• **Task instructions**
Select from the data all lines with the word "formulas".

*** Provided material Section Begins ***

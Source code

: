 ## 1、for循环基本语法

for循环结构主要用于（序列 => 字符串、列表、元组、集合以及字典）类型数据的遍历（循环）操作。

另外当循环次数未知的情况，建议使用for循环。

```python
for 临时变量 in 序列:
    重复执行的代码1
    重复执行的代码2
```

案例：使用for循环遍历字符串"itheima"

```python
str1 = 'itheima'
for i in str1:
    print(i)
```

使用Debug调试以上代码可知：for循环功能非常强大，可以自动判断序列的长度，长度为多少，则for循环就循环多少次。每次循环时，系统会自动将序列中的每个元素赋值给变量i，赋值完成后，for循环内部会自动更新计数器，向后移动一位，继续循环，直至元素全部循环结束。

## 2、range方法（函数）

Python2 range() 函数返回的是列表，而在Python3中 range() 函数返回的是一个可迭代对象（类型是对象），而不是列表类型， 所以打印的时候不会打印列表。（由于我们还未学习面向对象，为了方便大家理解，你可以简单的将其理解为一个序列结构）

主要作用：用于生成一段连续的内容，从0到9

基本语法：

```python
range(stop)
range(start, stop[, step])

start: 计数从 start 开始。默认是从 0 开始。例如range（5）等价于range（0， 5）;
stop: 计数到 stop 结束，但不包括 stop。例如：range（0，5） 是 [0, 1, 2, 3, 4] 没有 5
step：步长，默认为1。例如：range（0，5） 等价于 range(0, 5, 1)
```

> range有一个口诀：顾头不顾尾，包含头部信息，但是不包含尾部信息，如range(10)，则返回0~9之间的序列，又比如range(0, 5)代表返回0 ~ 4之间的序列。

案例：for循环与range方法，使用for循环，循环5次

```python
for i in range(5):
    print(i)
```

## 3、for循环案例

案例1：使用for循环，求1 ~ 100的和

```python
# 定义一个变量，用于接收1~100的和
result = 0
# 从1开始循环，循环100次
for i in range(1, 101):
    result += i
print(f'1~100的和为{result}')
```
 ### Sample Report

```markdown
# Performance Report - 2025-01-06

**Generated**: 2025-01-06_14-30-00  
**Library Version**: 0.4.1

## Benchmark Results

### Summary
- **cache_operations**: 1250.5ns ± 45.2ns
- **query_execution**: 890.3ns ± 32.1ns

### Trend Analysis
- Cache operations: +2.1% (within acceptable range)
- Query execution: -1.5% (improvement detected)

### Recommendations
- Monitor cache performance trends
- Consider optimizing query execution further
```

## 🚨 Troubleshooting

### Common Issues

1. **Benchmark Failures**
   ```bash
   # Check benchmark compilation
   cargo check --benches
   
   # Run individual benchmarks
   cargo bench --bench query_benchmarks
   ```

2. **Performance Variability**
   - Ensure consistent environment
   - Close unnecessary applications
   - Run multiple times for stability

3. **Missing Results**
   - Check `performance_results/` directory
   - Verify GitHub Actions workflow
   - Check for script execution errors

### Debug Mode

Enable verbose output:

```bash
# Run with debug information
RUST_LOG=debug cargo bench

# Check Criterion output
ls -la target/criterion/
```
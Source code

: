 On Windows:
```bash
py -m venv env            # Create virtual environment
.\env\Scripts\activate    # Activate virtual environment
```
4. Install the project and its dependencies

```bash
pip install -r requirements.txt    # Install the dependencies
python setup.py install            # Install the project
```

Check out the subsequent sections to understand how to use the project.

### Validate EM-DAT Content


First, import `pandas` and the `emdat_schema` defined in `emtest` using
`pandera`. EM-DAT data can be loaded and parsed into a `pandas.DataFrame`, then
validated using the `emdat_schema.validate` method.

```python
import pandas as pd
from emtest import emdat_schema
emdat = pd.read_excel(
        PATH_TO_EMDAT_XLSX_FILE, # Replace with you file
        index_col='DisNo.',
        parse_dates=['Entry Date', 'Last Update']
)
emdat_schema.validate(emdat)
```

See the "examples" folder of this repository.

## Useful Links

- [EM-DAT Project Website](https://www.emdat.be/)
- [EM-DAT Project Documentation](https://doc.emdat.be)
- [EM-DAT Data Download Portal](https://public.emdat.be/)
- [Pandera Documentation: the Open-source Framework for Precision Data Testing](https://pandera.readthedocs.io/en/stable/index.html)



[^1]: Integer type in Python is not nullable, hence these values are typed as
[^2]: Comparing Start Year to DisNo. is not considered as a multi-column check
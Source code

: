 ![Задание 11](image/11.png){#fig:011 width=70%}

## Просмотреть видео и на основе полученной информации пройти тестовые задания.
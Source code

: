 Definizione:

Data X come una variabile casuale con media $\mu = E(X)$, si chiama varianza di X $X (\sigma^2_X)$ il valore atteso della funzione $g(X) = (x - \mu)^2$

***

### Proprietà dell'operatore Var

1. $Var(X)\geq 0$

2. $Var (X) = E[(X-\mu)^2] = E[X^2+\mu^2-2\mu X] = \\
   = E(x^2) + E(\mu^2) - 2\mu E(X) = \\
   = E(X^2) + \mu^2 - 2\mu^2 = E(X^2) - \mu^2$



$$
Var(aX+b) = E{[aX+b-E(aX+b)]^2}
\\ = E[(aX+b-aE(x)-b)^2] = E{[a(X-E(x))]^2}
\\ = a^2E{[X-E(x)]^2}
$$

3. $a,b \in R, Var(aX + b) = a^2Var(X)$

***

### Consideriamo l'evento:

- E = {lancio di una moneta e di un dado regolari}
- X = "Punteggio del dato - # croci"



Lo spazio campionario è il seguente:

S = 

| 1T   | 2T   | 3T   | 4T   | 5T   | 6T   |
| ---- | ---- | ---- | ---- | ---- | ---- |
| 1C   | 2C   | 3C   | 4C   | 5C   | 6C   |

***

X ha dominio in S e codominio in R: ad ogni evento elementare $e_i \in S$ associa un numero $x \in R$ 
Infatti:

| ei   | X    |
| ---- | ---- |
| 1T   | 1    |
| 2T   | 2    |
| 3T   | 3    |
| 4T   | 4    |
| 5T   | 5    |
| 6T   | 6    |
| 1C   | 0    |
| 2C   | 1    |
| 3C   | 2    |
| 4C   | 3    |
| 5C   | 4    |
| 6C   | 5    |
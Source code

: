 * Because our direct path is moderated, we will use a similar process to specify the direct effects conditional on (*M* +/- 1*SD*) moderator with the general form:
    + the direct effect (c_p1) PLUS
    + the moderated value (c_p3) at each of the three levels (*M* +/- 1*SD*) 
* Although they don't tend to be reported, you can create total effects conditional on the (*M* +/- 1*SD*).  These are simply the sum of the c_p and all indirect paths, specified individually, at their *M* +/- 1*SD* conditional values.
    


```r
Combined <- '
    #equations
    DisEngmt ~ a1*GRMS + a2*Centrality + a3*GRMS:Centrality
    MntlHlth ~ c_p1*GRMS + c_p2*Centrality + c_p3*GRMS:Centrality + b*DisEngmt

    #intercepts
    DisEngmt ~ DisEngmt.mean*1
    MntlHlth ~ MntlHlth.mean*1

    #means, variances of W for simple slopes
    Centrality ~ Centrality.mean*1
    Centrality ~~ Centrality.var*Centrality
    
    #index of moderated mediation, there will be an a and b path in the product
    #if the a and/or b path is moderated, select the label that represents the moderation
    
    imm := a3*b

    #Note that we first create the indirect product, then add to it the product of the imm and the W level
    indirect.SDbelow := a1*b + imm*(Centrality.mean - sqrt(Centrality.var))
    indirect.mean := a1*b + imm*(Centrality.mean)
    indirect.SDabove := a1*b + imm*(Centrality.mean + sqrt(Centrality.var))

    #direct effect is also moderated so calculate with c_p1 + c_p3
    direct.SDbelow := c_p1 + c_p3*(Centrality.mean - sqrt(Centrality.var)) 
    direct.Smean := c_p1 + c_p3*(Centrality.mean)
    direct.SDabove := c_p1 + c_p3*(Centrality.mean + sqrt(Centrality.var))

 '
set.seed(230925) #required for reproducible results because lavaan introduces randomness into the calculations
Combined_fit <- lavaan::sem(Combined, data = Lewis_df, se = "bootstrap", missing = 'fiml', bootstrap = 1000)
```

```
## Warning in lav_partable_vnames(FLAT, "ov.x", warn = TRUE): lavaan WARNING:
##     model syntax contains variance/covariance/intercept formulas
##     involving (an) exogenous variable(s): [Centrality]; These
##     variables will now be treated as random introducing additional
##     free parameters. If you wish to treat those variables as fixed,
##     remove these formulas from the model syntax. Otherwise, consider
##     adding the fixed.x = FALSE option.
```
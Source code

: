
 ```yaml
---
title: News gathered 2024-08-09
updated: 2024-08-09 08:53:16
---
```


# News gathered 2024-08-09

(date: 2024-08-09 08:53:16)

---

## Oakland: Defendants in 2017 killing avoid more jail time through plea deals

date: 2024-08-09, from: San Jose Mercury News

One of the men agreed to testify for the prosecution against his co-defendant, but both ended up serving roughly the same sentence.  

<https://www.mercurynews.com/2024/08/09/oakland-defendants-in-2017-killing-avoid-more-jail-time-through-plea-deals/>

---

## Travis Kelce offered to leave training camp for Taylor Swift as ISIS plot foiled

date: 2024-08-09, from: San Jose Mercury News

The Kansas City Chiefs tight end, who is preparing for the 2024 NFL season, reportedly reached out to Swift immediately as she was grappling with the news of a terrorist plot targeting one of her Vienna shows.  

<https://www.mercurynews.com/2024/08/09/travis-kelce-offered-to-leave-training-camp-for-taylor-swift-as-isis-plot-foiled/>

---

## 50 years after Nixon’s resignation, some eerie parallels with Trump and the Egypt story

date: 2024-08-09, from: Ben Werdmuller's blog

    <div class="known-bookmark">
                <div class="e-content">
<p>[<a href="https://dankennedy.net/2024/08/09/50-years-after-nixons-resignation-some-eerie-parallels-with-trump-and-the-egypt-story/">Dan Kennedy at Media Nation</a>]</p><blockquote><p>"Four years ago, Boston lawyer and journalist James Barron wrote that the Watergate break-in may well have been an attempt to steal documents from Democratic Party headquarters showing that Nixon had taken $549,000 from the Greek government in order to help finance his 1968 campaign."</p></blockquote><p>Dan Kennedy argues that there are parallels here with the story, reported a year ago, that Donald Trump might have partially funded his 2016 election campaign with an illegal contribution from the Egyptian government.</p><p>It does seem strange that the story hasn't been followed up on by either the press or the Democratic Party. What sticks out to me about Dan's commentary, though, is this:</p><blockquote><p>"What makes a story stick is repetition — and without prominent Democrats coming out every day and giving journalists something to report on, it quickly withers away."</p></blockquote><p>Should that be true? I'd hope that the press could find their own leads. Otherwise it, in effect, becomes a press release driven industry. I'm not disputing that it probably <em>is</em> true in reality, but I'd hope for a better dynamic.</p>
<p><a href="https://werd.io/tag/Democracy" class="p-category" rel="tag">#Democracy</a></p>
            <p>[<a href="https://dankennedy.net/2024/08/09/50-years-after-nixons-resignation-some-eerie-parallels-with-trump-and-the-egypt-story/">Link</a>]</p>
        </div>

*** Provided material Section Ends ***

• **Completed task**
##     model syntax contains variance/covariance/intercept formulas
##     remove these formulas from the model syntax. Otherwise, consider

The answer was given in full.